- **EXERCISE DIRECTIONS**
Restate the listing exactly and in full.

————————

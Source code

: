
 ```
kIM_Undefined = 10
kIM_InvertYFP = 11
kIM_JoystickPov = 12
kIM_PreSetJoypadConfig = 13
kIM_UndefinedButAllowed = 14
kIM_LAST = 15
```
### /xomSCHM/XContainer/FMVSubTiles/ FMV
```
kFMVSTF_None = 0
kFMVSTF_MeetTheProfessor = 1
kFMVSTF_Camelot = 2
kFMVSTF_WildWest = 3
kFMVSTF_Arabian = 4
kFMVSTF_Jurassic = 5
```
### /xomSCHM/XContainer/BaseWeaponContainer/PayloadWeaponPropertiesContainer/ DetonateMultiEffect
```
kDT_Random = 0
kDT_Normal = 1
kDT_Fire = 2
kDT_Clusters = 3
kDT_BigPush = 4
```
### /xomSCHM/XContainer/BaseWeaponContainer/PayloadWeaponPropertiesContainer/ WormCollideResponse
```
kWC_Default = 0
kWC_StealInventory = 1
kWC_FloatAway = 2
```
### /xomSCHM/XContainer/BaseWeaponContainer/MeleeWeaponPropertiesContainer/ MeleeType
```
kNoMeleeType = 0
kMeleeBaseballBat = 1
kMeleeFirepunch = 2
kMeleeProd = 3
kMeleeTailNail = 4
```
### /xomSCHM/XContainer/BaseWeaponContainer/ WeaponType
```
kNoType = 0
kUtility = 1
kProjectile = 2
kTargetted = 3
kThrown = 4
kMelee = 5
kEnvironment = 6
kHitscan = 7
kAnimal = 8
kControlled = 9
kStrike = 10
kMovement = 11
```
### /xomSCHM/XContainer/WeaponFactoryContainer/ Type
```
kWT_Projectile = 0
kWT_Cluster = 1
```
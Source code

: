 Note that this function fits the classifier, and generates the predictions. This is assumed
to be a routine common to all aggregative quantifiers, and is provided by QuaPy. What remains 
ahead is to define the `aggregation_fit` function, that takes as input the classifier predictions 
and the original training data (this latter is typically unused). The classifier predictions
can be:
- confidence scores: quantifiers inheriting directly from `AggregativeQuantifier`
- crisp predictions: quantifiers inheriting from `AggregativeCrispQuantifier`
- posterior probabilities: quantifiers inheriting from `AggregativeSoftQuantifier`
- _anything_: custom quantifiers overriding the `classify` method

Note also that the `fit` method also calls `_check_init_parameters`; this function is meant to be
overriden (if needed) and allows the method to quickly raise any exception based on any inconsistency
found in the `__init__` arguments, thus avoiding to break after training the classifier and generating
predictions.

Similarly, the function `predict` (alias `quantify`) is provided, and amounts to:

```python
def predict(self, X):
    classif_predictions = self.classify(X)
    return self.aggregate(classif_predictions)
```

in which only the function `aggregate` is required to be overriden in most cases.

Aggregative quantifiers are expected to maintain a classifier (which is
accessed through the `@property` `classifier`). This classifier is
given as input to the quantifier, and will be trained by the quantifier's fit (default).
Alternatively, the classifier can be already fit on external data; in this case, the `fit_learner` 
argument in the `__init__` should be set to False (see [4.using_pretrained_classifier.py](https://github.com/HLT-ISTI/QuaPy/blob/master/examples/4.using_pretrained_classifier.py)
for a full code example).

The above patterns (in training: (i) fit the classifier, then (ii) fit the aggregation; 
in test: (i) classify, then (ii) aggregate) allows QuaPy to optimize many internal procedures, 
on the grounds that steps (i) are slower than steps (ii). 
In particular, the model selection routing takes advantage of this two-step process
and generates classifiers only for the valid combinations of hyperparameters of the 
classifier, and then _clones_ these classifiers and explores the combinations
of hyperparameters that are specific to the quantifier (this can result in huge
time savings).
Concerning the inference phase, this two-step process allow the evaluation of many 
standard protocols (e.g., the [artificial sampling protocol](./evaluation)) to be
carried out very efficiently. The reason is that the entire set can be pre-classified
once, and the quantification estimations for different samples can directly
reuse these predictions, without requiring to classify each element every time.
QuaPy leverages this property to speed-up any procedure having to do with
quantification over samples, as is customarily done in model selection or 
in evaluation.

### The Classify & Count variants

————————

- **TASK RESULT**
Source code

:
 ```
kIM_Undefined = 10
kIM_InvertYFP = 11
kIM_JoystickPov = 12
kIM_PreSetJoypadConfig = 13
kIM_UndefinedButAllowed = 14
kIM_LAST = 15
```
### /xomSCHM/XContainer/FMVSubTiles/ FMV
```
kFMVSTF_None = 0
kFMVSTF_MeetTheProfessor = 1
kFMVSTF_Camelot = 2
kFMVSTF_WildWest = 3
kFMVSTF_Arabian = 4
kFMVSTF_Jurassic = 5
```
### /xomSCHM/XContainer/BaseWeaponContainer/PayloadWeaponPropertiesContainer/ DetonateMultiEffect
```
kDT_Random = 0
kDT_Normal = 1
kDT_Fire = 2
kDT_Clusters = 3
kDT_BigPush = 4
```
### /xomSCHM/XContainer/BaseWeaponContainer/PayloadWeaponPropertiesContainer/ WormCollideResponse
```
kWC_Default = 0
kWC_StealInventory = 1
kWC_FloatAway = 2
```
### /xomSCHM/XContainer/BaseWeaponContainer/MeleeWeaponPropertiesContainer/ MeleeType
```
kNoMeleeType = 0
kMeleeBaseballBat = 1
kMeleeFirepunch = 2
kMeleeProd = 3
kMeleeTailNail = 4
```
### /xomSCHM/XContainer/BaseWeaponContainer/ WeaponType
```
kNoType = 0
kUtility = 1
kProjectile = 2
kTargetted = 3
kThrown = 4
kMelee = 5
kEnvironment = 6
kHitscan = 7
kAnimal = 8
kControlled = 9
kStrike = 10
kMovement = 11
```
### /xomSCHM/XContainer/WeaponFactoryContainer/ Type
```
kWT_Projectile = 0
kWT_Cluster = 1
```
Source code

: Note that this function fits the classifier, and generates the predictions. This is assumed
to be a routine common to all aggregative quantifiers, and is provided by QuaPy. What remains 
ahead is to define the `aggregation_fit` function, that takes as input the classifier predictions 
and the original training data (this latter is typically unused). The classifier predictions
can be:
- confidence scores: quantifiers inheriting directly from `AggregativeQuantifier`
- crisp predictions: quantifiers inheriting from `AggregativeCrispQuantifier`
- posterior probabilities: quantifiers inheriting from `AggregativeSoftQuantifier`
- _anything_: custom quantifiers overriding the `classify` method

Note also that the `fit` method also calls `_check_init_parameters`; this function is meant to be
overriden (if needed) and allows the method to quickly raise any exception based on any inconsistency
found in the `__init__` arguments, thus avoiding to break after training the classifier and generating
predictions.

Similarly, the function `predict` (alias `quantify`) is provided, and amounts to:

```python
def predict(self, X):
    classif_predictions = self.classify(X)
    return self.aggregate(classif_predictions)
```

in which only the function `aggregate` is required to be overriden in most cases.

Aggregative quantifiers are expected to maintain a classifier (which is
accessed through the `@property` `classifier`). This classifier is
given as input to the quantifier, and will be trained by the quantifier's fit (default).
Alternatively, the classifier can be already fit on external data; in this case, the `fit_learner` 
argument in the `__init__` should be set to False (see [4.using_pretrained_classifier.py](https://github.com/HLT-ISTI/QuaPy/blob/master/examples/4.using_pretrained_classifier.py)
for a full code example).

The above patterns (in training: (i) fit the classifier, then (ii) fit the aggregation; 
in test: (i) classify, then (ii) aggregate) allows QuaPy to optimize many internal procedures, 
on the grounds that steps (i) are slower than steps (ii). 
In particular, the model selection routing takes advantage of this two-step process
and generates classifiers only for the valid combinations of hyperparameters of the 
classifier, and then _clones_ these classifiers and explores the combinations
of hyperparameters that are specific to the quantifier (this can result in huge
time savings).
Concerning the inference phase, this two-step process allow the evaluation of many 
standard protocols (e.g., the [artificial sampling protocol](./evaluation)) to be
carried out very efficiently. The reason is that the entire set can be pre-classified
once, and the quantification estimations for different samples can directly
reuse these predictions, without requiring to classify each element every time.
QuaPy leverages this property to speed-up any procedure having to do with
quantification over samples, as is customarily done in model selection or 
in evaluation.

### The Classify & Count variants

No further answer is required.